*Extracted entries:*
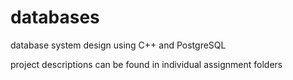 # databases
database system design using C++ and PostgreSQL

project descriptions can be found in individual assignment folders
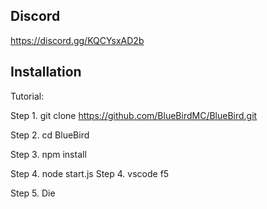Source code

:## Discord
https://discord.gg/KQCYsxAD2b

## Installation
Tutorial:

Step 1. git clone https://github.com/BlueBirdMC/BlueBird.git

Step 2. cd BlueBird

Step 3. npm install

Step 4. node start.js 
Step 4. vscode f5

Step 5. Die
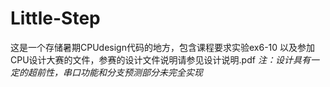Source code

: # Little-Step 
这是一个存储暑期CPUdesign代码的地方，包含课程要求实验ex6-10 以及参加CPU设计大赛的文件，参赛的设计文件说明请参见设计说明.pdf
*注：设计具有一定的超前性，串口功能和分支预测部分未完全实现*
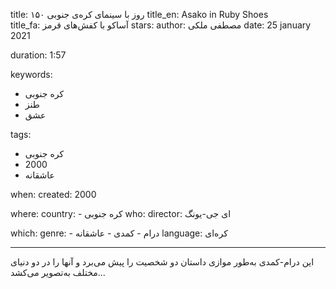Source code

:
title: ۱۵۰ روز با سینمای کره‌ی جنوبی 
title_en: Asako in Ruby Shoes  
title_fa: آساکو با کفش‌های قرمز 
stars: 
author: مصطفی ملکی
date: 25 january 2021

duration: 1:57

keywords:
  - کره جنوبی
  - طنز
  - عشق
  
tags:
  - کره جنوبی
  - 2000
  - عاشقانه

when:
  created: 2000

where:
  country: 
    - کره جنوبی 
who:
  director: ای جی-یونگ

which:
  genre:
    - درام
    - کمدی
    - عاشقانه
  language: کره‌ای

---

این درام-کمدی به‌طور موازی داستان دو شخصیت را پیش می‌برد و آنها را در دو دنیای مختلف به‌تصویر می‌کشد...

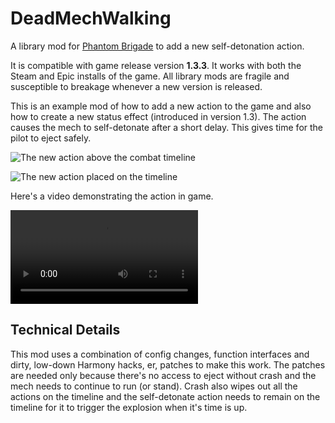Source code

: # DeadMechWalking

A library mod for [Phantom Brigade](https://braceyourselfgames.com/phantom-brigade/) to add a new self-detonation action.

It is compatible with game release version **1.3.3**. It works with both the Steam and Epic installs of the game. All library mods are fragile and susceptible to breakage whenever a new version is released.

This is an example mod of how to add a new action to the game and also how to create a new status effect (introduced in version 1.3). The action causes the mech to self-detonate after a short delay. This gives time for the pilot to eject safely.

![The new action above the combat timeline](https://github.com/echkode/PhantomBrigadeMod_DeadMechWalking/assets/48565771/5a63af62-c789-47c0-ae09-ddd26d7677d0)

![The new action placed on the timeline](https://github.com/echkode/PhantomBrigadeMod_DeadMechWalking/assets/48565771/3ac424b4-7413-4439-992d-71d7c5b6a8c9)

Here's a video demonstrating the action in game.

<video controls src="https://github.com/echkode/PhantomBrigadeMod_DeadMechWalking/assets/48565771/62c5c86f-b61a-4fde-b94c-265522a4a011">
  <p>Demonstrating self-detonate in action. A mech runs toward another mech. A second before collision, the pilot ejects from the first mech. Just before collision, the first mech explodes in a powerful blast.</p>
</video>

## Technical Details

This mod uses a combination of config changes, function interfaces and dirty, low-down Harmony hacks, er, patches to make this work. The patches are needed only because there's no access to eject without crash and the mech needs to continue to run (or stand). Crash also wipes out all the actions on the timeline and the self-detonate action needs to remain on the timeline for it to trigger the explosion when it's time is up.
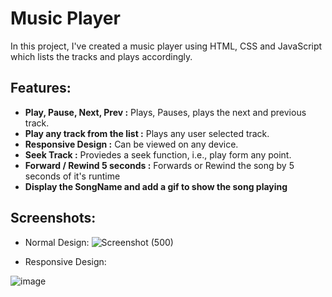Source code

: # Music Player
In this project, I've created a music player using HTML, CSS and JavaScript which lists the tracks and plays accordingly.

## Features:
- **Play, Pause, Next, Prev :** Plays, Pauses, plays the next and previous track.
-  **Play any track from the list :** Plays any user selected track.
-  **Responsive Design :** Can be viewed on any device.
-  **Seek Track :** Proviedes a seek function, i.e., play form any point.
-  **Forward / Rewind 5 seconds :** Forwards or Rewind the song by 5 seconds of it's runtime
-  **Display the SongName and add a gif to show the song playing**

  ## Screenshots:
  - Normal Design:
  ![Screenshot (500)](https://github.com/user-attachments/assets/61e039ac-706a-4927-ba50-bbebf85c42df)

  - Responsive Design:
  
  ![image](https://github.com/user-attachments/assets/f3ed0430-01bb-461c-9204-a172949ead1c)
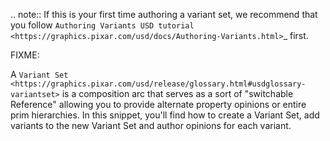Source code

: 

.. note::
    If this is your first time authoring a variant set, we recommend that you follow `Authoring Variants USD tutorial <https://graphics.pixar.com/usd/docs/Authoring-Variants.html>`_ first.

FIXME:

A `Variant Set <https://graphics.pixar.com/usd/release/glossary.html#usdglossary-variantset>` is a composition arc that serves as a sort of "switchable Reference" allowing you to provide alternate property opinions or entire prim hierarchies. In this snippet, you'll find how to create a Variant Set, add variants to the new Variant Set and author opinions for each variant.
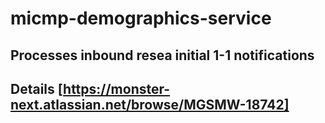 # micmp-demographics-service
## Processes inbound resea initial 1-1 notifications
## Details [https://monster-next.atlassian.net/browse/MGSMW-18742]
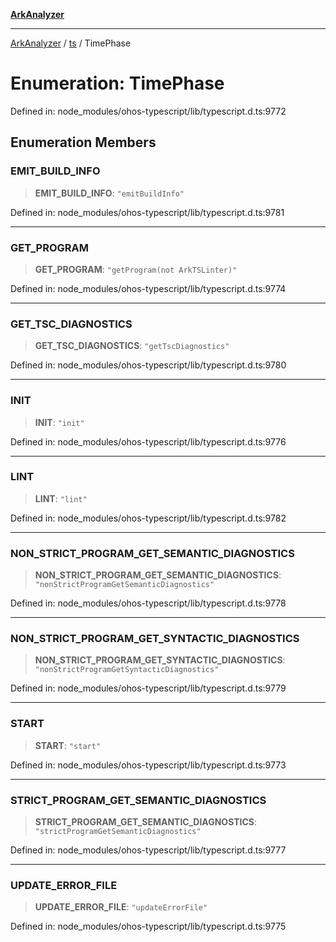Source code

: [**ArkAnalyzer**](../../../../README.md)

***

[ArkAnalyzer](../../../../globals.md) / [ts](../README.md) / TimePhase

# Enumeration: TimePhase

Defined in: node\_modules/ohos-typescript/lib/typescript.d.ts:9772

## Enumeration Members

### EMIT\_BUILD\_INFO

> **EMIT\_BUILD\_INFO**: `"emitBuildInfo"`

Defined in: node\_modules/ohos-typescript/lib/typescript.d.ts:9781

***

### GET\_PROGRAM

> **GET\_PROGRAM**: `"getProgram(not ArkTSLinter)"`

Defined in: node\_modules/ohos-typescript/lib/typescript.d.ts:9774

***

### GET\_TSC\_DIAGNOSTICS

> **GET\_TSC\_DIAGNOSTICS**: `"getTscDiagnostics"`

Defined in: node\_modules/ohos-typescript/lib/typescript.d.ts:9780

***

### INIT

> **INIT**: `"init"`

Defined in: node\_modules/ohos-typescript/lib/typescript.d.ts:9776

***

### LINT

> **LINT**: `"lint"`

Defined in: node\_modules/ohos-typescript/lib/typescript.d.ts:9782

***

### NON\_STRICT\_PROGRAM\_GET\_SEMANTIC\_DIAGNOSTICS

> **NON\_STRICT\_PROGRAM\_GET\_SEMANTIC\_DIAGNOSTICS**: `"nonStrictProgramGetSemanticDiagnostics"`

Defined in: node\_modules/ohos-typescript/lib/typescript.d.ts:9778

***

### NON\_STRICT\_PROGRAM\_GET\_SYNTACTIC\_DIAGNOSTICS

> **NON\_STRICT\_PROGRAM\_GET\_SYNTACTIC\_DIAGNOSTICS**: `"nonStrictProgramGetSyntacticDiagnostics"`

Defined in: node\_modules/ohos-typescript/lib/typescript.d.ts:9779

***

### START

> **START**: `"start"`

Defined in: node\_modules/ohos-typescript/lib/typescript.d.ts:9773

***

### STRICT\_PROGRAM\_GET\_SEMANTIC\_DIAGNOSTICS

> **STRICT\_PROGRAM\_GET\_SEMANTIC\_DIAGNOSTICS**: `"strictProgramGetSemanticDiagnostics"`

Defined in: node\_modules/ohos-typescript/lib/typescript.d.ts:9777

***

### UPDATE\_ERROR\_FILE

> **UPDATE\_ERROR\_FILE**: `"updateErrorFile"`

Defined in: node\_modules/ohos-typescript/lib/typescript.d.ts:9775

*Exercise prompt:* Please count how many lines of the material above include the string "README", then give that number alone.

*Answer to the exercise:* 2